Qualquer pessoa pode adquirir agrotóxico sem autorização
Luis Fernando Assunção

A compra de um veneno que pode matar em minutos está ao alcance de qualquer um. Mesmo proibida pelas leis estadual 11.069 e federal 7.802, a venda de agrotóxicos sem acompanhamento de engenheiro agrônomo continua acontecendo no Estado. Em Joinville, por exemplo, qualquer agropecuária vende os produtos sem a exigência de receituário agronômico. Algumas até já criaram sistema próprio de fornecimento de receituário, se o cliente pedir. As receitas, em branco, ficam assinadas por engenheiros agrônomos e só na compra dos produtos são preenchidas pelo vendedor e repassadas ao comprador.

Comprovou-se isso em uma agropecuária de Joinville, a Agroville. Entrei no comércio e solicitei um litro do produto Round-Up (glifosato), classificado na classe III (toxidade média). Depois do pagamento, foi solicitado uma nota fiscal. Imediatamente a vendedora retirou de uma gaveta um receituário agronômico, com o número 1835773, assinado pelo engenheiro agrônomo Luiz Hilário Buschle, inspetor da área de agronomia do Conselho de Engenharia, Arquitetura e Agronomia (Crea) de Joinville - órgão responsável pela fiscalização da venda irregular desses produtos na região. O receituário, em branco, foi preenchido pela vendedora depois que forneci meu nome e endereço.

A receita agronômica, além de assinada em branco, estava, curiosamente, parcialmente preenchida com o nome do produto que eu havia solicitado, o Round-Up. Como exige o Crea, no documento havia apresentação do diagnóstico - "limpeza de pátios" -, dosagem recomendada e orientações para a aplicação. Tanto o procedimento do engenheiro agrônomo como o da agropecuária são irregulares, segundo o assessor da câmara especializada de agronomia do Crea/SC, Sebastião Cesar Krauss Niederauer. "É uma prática lastimável e grave.

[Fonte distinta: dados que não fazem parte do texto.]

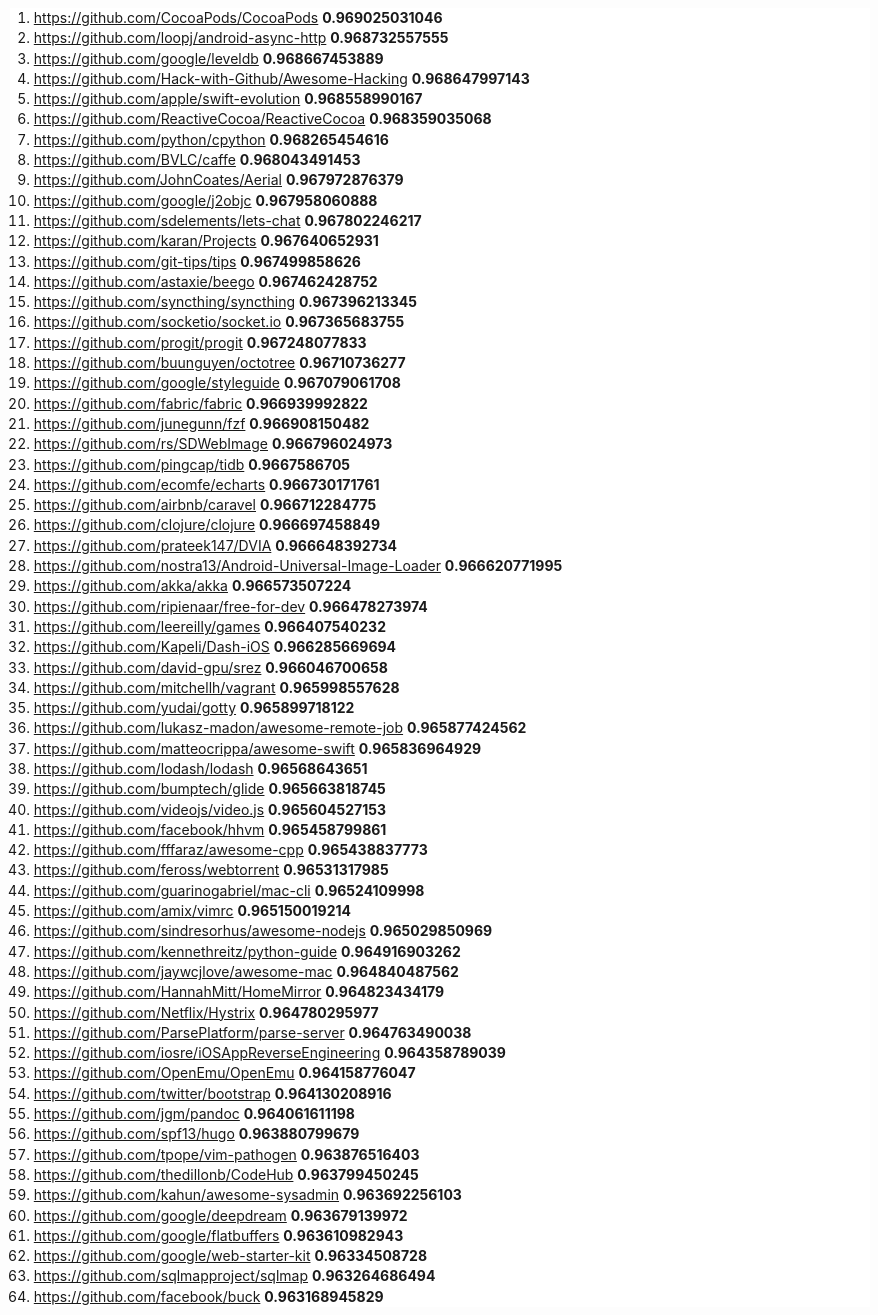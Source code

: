  1. https://github.com/CocoaPods/CocoaPods **0.969025031046**
 1. https://github.com/loopj/android-async-http **0.968732557555**
 1. https://github.com/google/leveldb **0.968667453889**
 1. https://github.com/Hack-with-Github/Awesome-Hacking **0.968647997143**
 1. https://github.com/apple/swift-evolution **0.968558990167**
 1. https://github.com/ReactiveCocoa/ReactiveCocoa **0.968359035068**
 1. https://github.com/python/cpython **0.968265454616**
 1. https://github.com/BVLC/caffe **0.968043491453**
 1. https://github.com/JohnCoates/Aerial **0.967972876379**
 1. https://github.com/google/j2objc **0.967958060888**
 1. https://github.com/sdelements/lets-chat **0.967802246217**
 1. https://github.com/karan/Projects **0.967640652931**
 1. https://github.com/git-tips/tips **0.967499858626**
 1. https://github.com/astaxie/beego **0.967462428752**
 1. https://github.com/syncthing/syncthing **0.967396213345**
 1. https://github.com/socketio/socket.io **0.967365683755**
 1. https://github.com/progit/progit **0.967248077833**
 1. https://github.com/buunguyen/octotree **0.96710736277**
 1. https://github.com/google/styleguide **0.967079061708**
 1. https://github.com/fabric/fabric **0.966939992822**
 1. https://github.com/junegunn/fzf **0.966908150482**
 1. https://github.com/rs/SDWebImage **0.966796024973**
 1. https://github.com/pingcap/tidb **0.9667586705**
 1. https://github.com/ecomfe/echarts **0.966730171761**
 1. https://github.com/airbnb/caravel **0.966712284775**
 1. https://github.com/clojure/clojure **0.966697458849**
 1. https://github.com/prateek147/DVIA **0.966648392734**
 1. https://github.com/nostra13/Android-Universal-Image-Loader **0.966620771995**
 1. https://github.com/akka/akka **0.966573507224**
 1. https://github.com/ripienaar/free-for-dev **0.966478273974**
 1. https://github.com/leereilly/games **0.966407540232**
 1. https://github.com/Kapeli/Dash-iOS **0.966285669694**
 1. https://github.com/david-gpu/srez **0.966046700658**
 1. https://github.com/mitchellh/vagrant **0.965998557628**
 1. https://github.com/yudai/gotty **0.965899718122**
 1. https://github.com/lukasz-madon/awesome-remote-job **0.965877424562**
 1. https://github.com/matteocrippa/awesome-swift **0.965836964929**
 1. https://github.com/lodash/lodash **0.96568643651**
 1. https://github.com/bumptech/glide **0.965663818745**
 1. https://github.com/videojs/video.js **0.965604527153**
 1. https://github.com/facebook/hhvm **0.965458799861**
 1. https://github.com/fffaraz/awesome-cpp **0.965438837773**
 1. https://github.com/feross/webtorrent **0.96531317985**
 1. https://github.com/guarinogabriel/mac-cli **0.96524109998**
 1. https://github.com/amix/vimrc **0.965150019214**
 1. https://github.com/sindresorhus/awesome-nodejs **0.965029850969**
 1. https://github.com/kennethreitz/python-guide **0.964916903262**
 1. https://github.com/jaywcjlove/awesome-mac **0.964840487562**
 1. https://github.com/HannahMitt/HomeMirror **0.964823434179**
 1. https://github.com/Netflix/Hystrix **0.964780295977**
 1. https://github.com/ParsePlatform/parse-server **0.964763490038**
 1. https://github.com/iosre/iOSAppReverseEngineering **0.964358789039**
 1. https://github.com/OpenEmu/OpenEmu **0.964158776047**
 1. https://github.com/twitter/bootstrap **0.964130208916**
 1. https://github.com/jgm/pandoc **0.964061611198**
 1. https://github.com/spf13/hugo **0.963880799679**
 1. https://github.com/tpope/vim-pathogen **0.963876516403**
 1. https://github.com/thedillonb/CodeHub **0.963799450245**
 1. https://github.com/kahun/awesome-sysadmin **0.963692256103**
 1. https://github.com/google/deepdream **0.963679139972**
 1. https://github.com/google/flatbuffers **0.963610982943**
 1. https://github.com/google/web-starter-kit **0.96334508728**
 1. https://github.com/sqlmapproject/sqlmap **0.963264686494**
 1. https://github.com/facebook/buck **0.963168945829**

O profissional feriu o código de ética em seu artigo 6º, alínea 9, e o comércio vendeu produto sem acompanhamento", disse.

O receituário agronômico foi implementado pelo Crea para verificar o problema e interferir para solucioná-lo. Através do documento, o engenheiro agrônomo realiza o diagnóstico, sempre junto ao produtor rural, e depois o encaminha para a compra do produto. Em hipótese nenhuma, segundo o Crea, esse receituário pode estar preenchido no balcão da agropecuária e já assinado, muito menos por um inspetor encarregado da fiscalização dessas práticas irregulares. Qualquer engenheiro agrônomo tem direito a 300 receitas/mês, expedidas pelo Crea.

Embalagens já são recicladas 

O destino das embalagens dos agrotóxicos é um dos problemas sérios enfocados pela nova legislação estadual. Não há ainda, por exemplo, a definição da responsabilidade quando ao destino das embalagens. Em Campos Novos, há uma iniciativa inédita para a resolução do problema. A Prefeitura da cidade formou uma unidade redutora de volume, com recursos do Ministério da Agricultura, através do Programa de Agricultura Familiar (Pronaf).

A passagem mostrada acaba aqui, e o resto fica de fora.